A relationship between $\log(5) \approx 1.6094$ and $\dfrac{3}{2}=1.5$ can be justified by the harmonic approximation $$\log(5) \approx H_2=1+\frac{1}{2}=\frac{3}{2}$$
that can be obtained by regrouping Lehmer's logarithm
$$\log(5) = \sum_{k=0}^\infty \left(\frac{1}{5k+1}+\frac{1}{5k+2}+\frac{1}{5k+3}+\frac{1}{5k+4}-\frac{4}{5k+5}\right)$$
symmetrically around the negative term
$$\log(5)=\frac{3}{2}+\sum_{k=1}^\infty \left( \frac{1}{5k-2}+\frac{1}{5k-1}-\frac{4}{5k}+\frac{1}{5k+1}+\frac{1}{5k+2} \right)$$
The corresponding integral is $$\log(5)-\frac{3}{2}=\int_0^1 \frac{x^2(1-x)(1+3x+x^2)}{1+x+x^2+x^3+x^4}\:dx$$
(answer https://math.stackexchange.com/a/1656356/134791 by Olivier Oloa)

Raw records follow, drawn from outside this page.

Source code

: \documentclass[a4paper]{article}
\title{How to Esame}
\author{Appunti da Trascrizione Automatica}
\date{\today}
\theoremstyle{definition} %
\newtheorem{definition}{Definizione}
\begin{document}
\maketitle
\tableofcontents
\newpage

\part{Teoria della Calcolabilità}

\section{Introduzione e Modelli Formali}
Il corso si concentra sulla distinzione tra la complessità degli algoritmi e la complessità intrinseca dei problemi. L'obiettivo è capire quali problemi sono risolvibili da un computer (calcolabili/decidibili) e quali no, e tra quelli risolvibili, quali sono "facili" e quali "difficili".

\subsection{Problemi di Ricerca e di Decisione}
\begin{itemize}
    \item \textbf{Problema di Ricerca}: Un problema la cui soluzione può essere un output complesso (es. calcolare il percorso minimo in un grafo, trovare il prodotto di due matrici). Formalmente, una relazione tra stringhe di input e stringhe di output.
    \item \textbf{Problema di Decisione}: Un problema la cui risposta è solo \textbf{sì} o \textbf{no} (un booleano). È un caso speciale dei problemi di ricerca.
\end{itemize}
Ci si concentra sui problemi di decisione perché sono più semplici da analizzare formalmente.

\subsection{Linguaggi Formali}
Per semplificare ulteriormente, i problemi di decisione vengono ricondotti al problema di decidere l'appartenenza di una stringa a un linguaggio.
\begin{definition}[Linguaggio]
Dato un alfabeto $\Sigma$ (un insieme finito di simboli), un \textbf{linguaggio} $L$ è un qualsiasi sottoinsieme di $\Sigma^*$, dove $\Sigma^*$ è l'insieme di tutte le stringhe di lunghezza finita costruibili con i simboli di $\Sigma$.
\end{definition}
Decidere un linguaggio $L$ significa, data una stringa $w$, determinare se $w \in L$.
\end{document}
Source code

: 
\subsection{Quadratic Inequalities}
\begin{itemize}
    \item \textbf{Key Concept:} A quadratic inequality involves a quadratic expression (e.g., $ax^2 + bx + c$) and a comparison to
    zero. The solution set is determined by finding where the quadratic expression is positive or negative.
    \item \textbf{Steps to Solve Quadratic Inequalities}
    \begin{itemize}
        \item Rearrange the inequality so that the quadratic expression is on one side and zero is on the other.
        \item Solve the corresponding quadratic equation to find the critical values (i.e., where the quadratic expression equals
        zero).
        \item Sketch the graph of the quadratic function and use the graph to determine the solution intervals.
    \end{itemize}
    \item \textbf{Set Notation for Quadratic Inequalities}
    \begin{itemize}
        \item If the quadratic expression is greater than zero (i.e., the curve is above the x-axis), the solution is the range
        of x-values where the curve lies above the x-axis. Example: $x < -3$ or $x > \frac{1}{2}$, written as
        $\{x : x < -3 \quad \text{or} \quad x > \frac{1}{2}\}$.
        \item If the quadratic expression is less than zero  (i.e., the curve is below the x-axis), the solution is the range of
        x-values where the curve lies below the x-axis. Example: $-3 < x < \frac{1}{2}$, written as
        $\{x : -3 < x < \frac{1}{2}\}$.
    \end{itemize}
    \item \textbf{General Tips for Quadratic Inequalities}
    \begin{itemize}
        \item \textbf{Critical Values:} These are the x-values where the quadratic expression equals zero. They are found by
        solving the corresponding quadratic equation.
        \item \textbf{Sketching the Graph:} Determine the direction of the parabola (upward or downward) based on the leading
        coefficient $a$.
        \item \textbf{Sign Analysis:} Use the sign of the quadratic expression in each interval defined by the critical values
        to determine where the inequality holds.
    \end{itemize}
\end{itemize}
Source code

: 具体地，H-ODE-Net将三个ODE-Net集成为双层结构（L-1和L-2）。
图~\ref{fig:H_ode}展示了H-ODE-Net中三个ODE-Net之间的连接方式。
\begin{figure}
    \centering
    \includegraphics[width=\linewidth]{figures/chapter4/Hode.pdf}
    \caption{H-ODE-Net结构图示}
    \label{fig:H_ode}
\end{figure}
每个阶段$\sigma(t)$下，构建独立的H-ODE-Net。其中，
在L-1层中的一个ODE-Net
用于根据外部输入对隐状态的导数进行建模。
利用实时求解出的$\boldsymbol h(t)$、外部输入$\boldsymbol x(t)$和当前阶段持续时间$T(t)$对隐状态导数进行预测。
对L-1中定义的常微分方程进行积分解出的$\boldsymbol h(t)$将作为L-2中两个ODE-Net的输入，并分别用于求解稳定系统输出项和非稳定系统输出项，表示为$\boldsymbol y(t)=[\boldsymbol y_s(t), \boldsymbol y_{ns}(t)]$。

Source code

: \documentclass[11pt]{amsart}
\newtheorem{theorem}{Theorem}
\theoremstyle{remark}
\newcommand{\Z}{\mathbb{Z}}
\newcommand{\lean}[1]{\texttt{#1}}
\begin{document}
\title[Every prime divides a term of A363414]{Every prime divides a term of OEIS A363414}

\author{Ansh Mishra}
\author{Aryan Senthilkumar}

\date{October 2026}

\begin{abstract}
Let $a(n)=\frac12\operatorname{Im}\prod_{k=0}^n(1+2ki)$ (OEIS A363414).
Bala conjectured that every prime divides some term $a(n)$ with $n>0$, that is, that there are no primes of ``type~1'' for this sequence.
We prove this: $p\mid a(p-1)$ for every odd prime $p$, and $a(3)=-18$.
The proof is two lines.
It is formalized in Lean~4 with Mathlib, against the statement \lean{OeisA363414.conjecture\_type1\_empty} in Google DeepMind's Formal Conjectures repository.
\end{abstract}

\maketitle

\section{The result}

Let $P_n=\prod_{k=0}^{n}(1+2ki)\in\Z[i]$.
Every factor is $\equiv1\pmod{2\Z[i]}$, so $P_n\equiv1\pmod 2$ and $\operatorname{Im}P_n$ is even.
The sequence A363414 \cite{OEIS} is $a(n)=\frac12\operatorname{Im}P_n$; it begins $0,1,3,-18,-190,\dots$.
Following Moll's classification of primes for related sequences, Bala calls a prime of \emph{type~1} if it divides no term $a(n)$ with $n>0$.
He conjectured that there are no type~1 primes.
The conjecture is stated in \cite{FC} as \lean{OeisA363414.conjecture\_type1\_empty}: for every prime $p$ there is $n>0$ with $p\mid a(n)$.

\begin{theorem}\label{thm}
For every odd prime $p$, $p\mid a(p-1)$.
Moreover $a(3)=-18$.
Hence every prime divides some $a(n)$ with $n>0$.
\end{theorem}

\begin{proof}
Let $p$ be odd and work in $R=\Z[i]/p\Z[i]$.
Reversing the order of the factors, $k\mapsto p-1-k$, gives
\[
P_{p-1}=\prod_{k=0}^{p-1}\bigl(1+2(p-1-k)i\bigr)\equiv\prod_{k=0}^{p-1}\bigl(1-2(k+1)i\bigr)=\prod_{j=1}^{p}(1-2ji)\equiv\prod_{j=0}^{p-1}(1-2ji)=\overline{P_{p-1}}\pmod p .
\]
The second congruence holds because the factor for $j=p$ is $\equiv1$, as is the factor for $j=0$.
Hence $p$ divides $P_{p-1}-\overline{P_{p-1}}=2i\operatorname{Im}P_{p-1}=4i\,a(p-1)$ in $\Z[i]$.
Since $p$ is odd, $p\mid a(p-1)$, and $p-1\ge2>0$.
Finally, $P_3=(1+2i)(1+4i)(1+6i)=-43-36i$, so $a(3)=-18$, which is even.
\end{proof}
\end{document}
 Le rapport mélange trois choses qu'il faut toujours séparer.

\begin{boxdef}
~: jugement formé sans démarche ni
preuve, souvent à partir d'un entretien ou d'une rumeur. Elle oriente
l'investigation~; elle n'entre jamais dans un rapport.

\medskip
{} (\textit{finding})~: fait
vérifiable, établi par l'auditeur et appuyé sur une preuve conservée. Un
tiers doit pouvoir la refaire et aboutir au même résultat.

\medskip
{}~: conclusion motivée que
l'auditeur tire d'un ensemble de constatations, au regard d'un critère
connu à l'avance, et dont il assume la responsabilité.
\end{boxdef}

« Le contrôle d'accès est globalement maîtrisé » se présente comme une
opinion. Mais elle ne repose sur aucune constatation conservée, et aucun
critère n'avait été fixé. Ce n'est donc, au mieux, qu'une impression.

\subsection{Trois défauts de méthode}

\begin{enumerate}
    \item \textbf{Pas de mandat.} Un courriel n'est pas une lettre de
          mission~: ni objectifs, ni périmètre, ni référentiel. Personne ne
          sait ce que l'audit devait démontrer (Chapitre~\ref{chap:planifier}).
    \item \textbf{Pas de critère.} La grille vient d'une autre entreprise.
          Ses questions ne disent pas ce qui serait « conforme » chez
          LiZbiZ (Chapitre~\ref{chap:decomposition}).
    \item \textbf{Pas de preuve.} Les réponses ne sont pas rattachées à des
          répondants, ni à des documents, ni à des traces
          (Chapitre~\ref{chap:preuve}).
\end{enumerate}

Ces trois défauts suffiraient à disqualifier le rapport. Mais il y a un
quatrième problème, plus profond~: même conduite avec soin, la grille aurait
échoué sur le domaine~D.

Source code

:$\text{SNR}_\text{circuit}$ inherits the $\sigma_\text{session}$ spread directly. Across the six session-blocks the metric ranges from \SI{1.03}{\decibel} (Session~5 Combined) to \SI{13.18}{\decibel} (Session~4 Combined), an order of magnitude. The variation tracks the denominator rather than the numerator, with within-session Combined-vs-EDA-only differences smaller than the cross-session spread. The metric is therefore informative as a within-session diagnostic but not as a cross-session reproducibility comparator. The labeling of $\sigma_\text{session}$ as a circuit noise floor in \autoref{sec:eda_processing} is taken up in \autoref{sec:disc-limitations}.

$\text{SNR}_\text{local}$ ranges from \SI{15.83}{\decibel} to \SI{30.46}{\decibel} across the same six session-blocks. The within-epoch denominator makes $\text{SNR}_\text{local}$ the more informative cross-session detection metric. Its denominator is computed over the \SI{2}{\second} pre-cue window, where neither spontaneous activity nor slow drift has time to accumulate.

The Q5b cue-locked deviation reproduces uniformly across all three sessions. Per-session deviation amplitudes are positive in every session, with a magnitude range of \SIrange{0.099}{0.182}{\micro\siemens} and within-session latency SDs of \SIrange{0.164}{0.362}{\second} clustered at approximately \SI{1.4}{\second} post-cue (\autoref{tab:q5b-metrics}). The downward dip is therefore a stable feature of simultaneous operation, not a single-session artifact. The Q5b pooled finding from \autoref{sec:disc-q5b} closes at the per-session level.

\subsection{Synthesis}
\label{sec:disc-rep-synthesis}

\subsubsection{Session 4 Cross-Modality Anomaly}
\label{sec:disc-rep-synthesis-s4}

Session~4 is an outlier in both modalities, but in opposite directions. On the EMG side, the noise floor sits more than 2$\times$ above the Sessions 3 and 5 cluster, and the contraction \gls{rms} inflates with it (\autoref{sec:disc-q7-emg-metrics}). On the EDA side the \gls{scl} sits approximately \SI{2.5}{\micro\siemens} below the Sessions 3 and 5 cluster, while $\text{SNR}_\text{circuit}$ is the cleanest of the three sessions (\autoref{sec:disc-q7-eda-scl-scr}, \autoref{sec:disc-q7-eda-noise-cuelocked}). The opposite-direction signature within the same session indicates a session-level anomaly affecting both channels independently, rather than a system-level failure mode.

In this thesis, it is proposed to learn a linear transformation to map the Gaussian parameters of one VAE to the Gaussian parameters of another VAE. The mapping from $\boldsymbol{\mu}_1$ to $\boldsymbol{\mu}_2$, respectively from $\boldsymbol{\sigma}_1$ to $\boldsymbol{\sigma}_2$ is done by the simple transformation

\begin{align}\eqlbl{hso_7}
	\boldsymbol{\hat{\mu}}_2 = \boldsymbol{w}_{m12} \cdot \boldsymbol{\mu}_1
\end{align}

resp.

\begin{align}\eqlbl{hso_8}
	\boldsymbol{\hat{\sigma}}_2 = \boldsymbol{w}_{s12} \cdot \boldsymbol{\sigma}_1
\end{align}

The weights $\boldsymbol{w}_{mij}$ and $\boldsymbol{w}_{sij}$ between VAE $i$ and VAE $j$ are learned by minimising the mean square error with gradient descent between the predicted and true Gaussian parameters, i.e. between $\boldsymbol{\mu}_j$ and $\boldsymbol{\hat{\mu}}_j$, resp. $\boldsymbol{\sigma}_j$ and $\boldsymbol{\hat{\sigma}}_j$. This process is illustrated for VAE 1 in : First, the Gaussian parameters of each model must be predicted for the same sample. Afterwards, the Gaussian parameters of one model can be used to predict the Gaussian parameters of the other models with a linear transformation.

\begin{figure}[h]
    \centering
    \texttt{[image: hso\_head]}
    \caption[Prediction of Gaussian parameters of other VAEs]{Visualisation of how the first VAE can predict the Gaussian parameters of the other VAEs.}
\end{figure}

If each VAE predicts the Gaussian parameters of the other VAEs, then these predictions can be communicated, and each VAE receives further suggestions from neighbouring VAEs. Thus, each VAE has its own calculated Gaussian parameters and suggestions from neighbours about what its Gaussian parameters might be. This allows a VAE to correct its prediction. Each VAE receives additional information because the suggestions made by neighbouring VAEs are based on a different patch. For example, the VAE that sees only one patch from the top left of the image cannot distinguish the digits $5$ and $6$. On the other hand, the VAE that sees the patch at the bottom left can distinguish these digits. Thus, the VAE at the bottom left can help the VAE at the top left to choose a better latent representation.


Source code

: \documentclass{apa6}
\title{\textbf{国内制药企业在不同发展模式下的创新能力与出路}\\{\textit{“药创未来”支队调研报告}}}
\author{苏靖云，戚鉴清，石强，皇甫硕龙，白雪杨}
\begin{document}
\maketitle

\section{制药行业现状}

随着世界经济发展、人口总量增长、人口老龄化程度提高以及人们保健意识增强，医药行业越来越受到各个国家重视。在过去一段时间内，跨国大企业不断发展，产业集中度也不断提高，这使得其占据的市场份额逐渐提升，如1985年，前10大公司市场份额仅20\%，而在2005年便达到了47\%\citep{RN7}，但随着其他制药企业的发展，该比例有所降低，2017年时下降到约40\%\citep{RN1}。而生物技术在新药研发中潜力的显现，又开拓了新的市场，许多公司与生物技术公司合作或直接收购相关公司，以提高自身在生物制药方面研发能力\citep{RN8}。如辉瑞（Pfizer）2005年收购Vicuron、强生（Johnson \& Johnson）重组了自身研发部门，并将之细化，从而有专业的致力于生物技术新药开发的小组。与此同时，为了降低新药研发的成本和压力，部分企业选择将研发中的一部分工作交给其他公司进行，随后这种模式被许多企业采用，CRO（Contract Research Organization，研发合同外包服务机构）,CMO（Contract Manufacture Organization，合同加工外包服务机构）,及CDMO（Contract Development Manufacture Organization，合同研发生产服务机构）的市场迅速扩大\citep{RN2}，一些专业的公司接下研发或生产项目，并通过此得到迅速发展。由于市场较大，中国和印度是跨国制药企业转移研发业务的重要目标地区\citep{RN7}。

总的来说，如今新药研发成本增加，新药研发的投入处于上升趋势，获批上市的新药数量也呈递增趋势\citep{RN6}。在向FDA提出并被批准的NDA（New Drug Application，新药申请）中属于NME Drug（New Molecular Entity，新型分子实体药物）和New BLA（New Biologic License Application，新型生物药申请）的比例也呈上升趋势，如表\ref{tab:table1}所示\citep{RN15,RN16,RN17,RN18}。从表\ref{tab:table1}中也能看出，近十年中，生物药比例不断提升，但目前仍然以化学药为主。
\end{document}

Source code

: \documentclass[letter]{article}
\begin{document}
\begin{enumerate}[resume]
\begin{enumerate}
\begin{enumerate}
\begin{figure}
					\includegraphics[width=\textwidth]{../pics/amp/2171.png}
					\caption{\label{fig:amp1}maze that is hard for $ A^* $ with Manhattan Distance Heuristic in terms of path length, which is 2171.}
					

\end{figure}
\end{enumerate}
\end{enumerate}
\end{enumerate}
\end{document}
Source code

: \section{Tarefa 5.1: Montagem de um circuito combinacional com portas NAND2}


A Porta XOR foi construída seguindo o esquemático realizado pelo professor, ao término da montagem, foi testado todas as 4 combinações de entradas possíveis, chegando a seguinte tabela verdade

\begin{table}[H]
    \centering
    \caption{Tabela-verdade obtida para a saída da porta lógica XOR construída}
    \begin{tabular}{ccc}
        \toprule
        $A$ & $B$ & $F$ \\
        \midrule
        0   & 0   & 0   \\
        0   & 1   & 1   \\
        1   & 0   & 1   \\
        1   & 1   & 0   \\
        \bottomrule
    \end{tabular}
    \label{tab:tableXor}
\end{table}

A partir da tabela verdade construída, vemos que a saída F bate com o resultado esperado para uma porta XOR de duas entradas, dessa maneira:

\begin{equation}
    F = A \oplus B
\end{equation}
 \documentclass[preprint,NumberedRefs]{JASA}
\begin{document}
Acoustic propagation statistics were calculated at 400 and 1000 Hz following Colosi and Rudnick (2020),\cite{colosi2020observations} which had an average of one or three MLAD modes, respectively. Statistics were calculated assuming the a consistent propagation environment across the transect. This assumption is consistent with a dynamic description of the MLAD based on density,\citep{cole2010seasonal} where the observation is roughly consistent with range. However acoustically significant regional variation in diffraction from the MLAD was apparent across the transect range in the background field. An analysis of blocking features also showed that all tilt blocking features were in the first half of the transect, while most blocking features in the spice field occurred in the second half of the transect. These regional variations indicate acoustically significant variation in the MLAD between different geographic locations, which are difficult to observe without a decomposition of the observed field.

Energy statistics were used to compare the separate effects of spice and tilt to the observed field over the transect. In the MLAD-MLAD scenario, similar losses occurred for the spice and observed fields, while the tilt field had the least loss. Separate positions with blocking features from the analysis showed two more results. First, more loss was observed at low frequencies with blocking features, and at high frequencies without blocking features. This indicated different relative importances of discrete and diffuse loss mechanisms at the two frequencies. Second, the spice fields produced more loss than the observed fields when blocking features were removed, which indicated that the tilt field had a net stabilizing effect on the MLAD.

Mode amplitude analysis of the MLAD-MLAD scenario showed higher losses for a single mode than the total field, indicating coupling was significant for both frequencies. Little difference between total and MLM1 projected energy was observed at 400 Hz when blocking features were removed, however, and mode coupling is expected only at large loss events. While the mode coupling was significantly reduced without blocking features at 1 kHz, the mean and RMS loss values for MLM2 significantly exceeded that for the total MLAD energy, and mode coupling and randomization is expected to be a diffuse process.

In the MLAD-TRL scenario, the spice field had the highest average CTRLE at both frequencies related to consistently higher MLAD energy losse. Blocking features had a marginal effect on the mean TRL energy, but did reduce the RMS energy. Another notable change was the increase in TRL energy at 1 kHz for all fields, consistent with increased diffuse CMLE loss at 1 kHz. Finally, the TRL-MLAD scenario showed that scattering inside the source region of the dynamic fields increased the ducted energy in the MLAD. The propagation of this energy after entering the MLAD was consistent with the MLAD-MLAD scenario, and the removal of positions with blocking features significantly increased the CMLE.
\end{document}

This is a direct proof that $\log(5)>\dfrac{3}{2}$ because the integrand is non-negative in $(0,1)$.
However, $\dfrac{8}{5}=1.6$ would be a closer approximation using small numbers, so the natural question is:
What are Dalzell-type integral and series for $\log(5)-\dfrac{8}{5}$?
Here is an initial solution.
Take two truncations of the series $$\sum_{k=1}^\infty \left(\frac{1}{5k-2}+\frac{1}{5k-1}-\frac{4}{5k}+\frac{1}{5k+1}+\frac{1}{5k+2}\right)$$
that evaluate to $\log(5)-r_1$ and $\log(5)-r_2$ such that
$$r_1<\frac{8}{5}<r_2$$
and build a linear combination of the truncations
$$\alpha r_1+(1-\alpha)r_2=\frac{8}{5}$$
with $0<\alpha<1$.
Because of linearity, the resulting series will have positive terms by construction (when combined properly) and the corresponding integral has positive integrand.
An acceptable solution should have smaller degree in the numerator.